How mRNA Vaccines Work to Prevent COVID-19
• Unlike previous vaccines, the Moderna and Pfizer vaccines do not contain any live or dead viruses, or even parts of a virus. Instead, they both contain mRNA that is made in the laboratory.
• The mRNA that you receive in the vaccine enters some of your cells where the cells’ machinery uses that RNA to make copies of the spike protein of the virus that causes COVID-19.
• The mRNA itself is destroyed within a few hours after it enters your body.
• The spike protein of the coronavirus that you made is a foreign protein, so your immune system recognizes that it is different from you. From then on, if the coronavirus enters your body, your immune system attacks and destroys the spike protein of the coronavirus.
• The spike protein is the key that lets the virus get into your cells. If your immune system destroys the spike protein, the virus cannot get into your cells and it disintegrates very quickly.
• Normally, injecting mRNA would be worthless because the body would destroy it. In the Pfizer and Moderna vaccines, the mRNA is coated with lipid nanoparticles (LNP) that protect the mRNA so it can do its job of making copies of the spike protein.

How mRNA May Be Used to Combat Cancer
The mechanism that is working to immunize people against COVID-19 may also be useful in finding cures for many types of cancer.

Cancer cells are different from normal cells. Normal cells go through a certain limited number of doublings and then die. This is called apoptosis. Thus skin cells live 28 days and die, red blood cells live 120 days and then die, and the cells on the inside of your lips live 24 to 48 hours and die, and so forth. Cancer means that your cells forget that they are supposed to have only a limited lifespan. For example, breast cancer is not fatal as long as it stays in your breast, but when breast cancer cells become so numerous that they spread to your lungs, brain or liver, they can destroy these organ’s cells and you die from lung, brain or liver failure.

Everybody makes millions of cancer cells every day, but your immune system recognizes that cancer cells are different from normal cells, and seeks out and destroys the cancer cells. Your immune system destroys cancer cells using a mechanism that is similar to the way that it seeks out and destroys invading germs. Various germs continuously try to invade your body, but your immune system recognizes germs by their surface proteins that are different from your own surface proteins. So when a germ tries to enter your cells, your immune cells and cytokine proteins work to attack and kill the invading germs. In a like manner, your immune system recognizes that cancer cells are not normal and attacks cancer cells in the same way that it tries to kill germs. If your immune system loses its ability to tell that a cancer cell is different from a normal cell, the cancer cells can multiply, spread through your body and kill you.

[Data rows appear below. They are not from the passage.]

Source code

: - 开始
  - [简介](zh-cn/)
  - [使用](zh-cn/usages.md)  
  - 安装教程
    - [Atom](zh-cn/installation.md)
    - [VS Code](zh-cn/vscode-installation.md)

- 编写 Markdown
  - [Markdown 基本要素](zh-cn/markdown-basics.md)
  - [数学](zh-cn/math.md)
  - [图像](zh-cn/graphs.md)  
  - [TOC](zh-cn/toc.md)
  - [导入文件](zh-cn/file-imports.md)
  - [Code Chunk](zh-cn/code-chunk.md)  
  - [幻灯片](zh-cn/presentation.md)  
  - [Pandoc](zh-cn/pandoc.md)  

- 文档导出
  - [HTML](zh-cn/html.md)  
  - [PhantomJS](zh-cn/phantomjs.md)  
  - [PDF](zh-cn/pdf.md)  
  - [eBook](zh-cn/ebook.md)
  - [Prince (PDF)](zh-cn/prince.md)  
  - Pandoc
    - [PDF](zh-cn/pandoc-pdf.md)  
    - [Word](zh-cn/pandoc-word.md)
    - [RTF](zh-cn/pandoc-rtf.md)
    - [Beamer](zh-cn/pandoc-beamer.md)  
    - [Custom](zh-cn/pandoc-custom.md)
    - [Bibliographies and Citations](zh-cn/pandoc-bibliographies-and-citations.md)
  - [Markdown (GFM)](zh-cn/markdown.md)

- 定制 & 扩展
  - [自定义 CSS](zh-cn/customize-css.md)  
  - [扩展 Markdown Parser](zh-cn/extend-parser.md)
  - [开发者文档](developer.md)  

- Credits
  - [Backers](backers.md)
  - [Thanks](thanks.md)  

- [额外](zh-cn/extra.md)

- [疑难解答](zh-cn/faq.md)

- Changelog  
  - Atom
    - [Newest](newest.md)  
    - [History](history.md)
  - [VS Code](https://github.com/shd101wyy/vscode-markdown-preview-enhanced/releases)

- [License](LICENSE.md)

For many years, scientists have been trying to make copies of cancer cells that can be transmitted with mRNA to restore your immune system’s ability to attack and kill those cancer cells. This research is now being accelerated by the recent successes in development of vaccines to combat COVID-19.

Current Research Using mRNA
The research on mRNA over the last 15 years that led to the development of vaccines to treat COVID-19 is also being applied to experimental treatments for many types of cancers.
• Moderna has more than two dozen projects going (some in partnership with Merck and AstraZeneca) to treat cancer, influenza, HIV and heart disease.
• Moderna and Merck are testing an mRNA cancer vaccine in combination with the immunotherapy drug, Keytruda, for colorectal and head and neck cancers.
• BioNTech has several projects to treat cancers, tuberculosis, and influenza. BioNTech recently showed that mRNA may work to combat multiple sclerosis in mice; it has already been shown to cure brain infections in mice (Science, Jan 8, 2021:371(6525):145-153).
• CureVac is studying a cancer treatment using mRNA, AstraZeneca is testing a mRNA treatment for heart failure, and Translate Bio is studying use of mRNA for cystic fibrosis.